- About this exercise: Collect every line of the records below that contains the word "是一款开源".

Dataset entries
--- START ---

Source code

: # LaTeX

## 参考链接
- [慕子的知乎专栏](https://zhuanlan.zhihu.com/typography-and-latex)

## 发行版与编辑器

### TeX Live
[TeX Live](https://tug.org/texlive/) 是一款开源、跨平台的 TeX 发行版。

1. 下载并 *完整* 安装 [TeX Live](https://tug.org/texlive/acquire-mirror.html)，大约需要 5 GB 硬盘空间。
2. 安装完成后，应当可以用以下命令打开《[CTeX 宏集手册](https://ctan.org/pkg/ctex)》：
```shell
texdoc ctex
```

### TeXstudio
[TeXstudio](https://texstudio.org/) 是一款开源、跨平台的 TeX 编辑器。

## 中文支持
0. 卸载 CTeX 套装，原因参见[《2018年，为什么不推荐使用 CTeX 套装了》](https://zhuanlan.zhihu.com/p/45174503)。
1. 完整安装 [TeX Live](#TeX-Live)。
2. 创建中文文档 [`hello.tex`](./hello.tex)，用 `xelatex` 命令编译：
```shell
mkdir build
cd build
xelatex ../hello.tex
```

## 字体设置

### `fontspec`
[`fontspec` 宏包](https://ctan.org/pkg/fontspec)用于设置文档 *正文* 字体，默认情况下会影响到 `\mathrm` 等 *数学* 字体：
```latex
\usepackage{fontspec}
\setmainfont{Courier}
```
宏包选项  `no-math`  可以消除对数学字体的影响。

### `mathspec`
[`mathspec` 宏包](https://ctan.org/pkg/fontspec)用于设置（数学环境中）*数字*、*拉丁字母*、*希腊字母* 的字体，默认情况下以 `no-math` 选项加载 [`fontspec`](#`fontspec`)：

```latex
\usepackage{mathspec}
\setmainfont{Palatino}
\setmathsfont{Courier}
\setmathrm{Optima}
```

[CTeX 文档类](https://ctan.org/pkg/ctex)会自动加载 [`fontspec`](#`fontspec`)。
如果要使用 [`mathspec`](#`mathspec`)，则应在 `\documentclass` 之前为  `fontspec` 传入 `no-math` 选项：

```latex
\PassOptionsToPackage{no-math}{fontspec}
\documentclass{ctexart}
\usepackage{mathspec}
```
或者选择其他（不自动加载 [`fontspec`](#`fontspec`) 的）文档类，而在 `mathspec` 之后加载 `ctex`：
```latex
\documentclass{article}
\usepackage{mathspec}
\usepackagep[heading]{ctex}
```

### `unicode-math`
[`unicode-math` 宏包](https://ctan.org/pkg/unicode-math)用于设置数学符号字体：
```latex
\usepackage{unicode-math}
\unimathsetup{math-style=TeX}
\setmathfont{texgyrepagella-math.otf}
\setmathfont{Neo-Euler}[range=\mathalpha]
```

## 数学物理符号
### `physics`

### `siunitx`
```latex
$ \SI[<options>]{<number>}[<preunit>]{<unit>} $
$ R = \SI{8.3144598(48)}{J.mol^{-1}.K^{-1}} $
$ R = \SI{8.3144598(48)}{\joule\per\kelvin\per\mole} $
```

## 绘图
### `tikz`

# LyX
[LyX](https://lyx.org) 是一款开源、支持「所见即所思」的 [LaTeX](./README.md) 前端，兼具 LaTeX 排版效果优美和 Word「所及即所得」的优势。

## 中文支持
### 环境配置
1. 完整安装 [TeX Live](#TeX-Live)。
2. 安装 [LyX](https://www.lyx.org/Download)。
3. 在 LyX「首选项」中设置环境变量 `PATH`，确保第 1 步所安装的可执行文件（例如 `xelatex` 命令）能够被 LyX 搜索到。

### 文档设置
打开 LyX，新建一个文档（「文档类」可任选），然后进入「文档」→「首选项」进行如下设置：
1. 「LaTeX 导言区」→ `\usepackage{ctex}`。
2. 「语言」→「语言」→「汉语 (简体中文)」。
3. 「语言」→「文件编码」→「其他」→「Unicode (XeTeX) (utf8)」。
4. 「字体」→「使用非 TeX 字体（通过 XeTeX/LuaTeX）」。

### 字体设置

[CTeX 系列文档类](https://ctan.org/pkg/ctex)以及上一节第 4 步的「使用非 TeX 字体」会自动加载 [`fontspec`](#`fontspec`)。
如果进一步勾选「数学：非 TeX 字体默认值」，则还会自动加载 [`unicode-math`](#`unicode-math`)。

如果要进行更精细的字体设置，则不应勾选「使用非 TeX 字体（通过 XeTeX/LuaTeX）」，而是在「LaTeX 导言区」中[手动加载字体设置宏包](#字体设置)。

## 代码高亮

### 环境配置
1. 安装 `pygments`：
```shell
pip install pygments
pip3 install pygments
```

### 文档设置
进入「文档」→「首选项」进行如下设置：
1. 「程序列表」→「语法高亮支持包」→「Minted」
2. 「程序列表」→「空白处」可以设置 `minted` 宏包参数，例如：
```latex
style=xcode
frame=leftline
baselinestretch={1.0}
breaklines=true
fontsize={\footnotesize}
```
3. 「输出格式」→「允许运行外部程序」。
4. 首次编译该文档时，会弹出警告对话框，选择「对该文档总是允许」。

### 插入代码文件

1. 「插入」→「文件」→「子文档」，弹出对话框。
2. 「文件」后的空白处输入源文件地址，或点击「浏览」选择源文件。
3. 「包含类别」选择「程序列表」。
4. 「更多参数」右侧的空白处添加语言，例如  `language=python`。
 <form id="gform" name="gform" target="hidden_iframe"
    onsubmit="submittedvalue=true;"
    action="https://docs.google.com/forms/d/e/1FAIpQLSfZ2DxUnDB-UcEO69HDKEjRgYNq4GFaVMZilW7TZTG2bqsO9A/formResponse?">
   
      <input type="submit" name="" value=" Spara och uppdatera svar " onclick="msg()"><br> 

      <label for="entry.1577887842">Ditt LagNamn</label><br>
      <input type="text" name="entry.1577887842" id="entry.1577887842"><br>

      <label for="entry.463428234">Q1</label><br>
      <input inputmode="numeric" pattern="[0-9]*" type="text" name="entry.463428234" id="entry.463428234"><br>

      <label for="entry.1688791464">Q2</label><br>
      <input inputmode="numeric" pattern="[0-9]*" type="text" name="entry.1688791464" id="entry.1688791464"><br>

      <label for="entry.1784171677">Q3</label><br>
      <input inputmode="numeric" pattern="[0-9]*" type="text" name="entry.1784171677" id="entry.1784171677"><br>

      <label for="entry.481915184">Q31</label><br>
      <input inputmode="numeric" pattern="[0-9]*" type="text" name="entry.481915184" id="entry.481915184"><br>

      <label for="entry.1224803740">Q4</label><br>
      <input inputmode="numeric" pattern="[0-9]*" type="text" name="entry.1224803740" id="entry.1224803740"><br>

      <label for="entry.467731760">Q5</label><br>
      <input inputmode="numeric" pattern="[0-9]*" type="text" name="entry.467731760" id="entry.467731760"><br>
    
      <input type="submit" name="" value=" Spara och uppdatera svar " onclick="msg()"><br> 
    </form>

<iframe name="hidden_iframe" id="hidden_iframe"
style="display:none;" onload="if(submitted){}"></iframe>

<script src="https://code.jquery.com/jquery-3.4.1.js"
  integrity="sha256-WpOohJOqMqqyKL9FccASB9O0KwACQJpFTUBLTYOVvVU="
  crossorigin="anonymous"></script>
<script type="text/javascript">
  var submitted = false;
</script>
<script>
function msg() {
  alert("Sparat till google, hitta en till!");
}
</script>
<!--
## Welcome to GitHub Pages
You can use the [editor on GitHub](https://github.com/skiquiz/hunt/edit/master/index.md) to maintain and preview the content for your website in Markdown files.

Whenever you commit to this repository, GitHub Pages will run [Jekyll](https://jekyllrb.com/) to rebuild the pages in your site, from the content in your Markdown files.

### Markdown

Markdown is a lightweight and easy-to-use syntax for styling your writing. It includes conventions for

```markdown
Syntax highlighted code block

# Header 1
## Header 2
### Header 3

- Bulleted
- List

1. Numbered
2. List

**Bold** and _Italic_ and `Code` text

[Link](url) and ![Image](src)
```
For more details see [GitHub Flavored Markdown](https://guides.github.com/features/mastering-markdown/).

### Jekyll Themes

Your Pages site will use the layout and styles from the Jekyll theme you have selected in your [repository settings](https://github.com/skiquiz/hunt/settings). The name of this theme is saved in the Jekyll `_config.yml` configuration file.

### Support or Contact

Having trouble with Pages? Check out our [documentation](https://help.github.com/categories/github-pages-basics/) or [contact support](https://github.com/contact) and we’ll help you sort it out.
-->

--- END ---

- Output of the exercise:
[TeX Live](https://tug.org/texlive/) 是一款开源、跨平台的 TeX 发行版。
[TeXstudio](https://texstudio.org/) 是一款开源、跨平台的 TeX 编辑器。
[LyX](https://lyx.org) 是一款开源、支持「所见即所思」的 [LaTeX](./README.md) 前端，兼具 LaTeX 排版效果优美和 Word「所及即所得」的优势。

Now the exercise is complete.